What is required =
Copy out the data that follows exactly, leaving out no line.

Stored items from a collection
-.-.-
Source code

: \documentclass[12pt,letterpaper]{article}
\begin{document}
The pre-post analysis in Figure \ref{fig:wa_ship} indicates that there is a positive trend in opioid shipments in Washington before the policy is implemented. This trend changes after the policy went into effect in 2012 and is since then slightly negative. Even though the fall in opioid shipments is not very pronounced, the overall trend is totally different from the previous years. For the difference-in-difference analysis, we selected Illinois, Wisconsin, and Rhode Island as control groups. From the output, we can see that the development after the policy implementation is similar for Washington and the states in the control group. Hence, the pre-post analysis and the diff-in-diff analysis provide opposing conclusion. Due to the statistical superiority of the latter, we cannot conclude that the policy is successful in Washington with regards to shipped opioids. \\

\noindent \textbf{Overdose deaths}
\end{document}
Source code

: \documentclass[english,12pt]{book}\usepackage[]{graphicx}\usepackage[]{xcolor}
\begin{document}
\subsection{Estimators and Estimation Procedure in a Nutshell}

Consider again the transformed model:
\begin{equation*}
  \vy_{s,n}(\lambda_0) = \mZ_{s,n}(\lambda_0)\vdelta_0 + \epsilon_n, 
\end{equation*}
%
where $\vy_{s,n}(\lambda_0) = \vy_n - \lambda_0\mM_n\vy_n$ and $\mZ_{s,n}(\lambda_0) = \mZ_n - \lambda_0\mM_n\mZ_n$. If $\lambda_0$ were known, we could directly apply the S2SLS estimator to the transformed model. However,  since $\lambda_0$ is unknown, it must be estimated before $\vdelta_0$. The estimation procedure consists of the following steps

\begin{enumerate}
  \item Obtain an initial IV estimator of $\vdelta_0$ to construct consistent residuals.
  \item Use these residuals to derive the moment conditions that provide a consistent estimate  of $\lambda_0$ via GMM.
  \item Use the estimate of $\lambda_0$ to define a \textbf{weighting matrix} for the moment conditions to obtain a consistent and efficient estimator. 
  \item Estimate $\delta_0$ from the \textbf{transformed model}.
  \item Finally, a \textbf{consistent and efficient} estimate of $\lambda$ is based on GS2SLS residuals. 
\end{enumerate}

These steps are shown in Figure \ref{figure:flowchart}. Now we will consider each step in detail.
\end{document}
-.-.-
Response to the task =
Source code

: \documentclass[12pt,letterpaper]{article}
\begin{document}
The pre-post analysis in Figure \ref{fig:wa_ship} indicates that there is a positive trend in opioid shipments in Washington before the policy is implemented. This trend changes after the policy went into effect in 2012 and is since then slightly negative. Even though the fall in opioid shipments is not very pronounced, the overall trend is totally different from the previous years. For the difference-in-difference analysis, we selected Illinois, Wisconsin, and Rhode Island as control groups. From the output, we can see that the development after the policy implementation is similar for Washington and the states in the control group. Hence, the pre-post analysis and the diff-in-diff analysis provide opposing conclusion. Due to the statistical superiority of the latter, we cannot conclude that the policy is successful in Washington with regards to shipped opioids. \\

\noindent \textbf{Overdose deaths}
\end{document}
Source code

: \documentclass[english,12pt]{book}\usepackage[]{graphicx}\usepackage[]{xcolor}
\begin{document}
\subsection{Estimators and Estimation Procedure in a Nutshell}

Consider again the transformed model:
\begin{equation*}
  \vy_{s,n}(\lambda_0) = \mZ_{s,n}(\lambda_0)\vdelta_0 + \epsilon_n, 
\end{equation*}
%
where $\vy_{s,n}(\lambda_0) = \vy_n - \lambda_0\mM_n\vy_n$ and $\mZ_{s,n}(\lambda_0) = \mZ_n - \lambda_0\mM_n\mZ_n$. If $\lambda_0$ were known, we could directly apply the S2SLS estimator to the transformed model. However,  since $\lambda_0$ is unknown, it must be estimated before $\vdelta_0$. The estimation procedure consists of the following steps

\begin{enumerate}
  \item Obtain an initial IV estimator of $\vdelta_0$ to construct consistent residuals.
  \item Use these residuals to derive the moment conditions that provide a consistent estimate  of $\lambda_0$ via GMM.
  \item Use the estimate of $\lambda_0$ to define a \textbf{weighting matrix} for the moment conditions to obtain a consistent and efficient estimator. 
  \item Estimate $\delta_0$ from the \textbf{transformed model}.
  \item Finally, a \textbf{consistent and efficient} estimate of $\lambda$ is based on GS2SLS residuals. 
\end{enumerate}

These steps are shown in Figure \ref{figure:flowchart}. Now we will consider each step in detail.
\end{document}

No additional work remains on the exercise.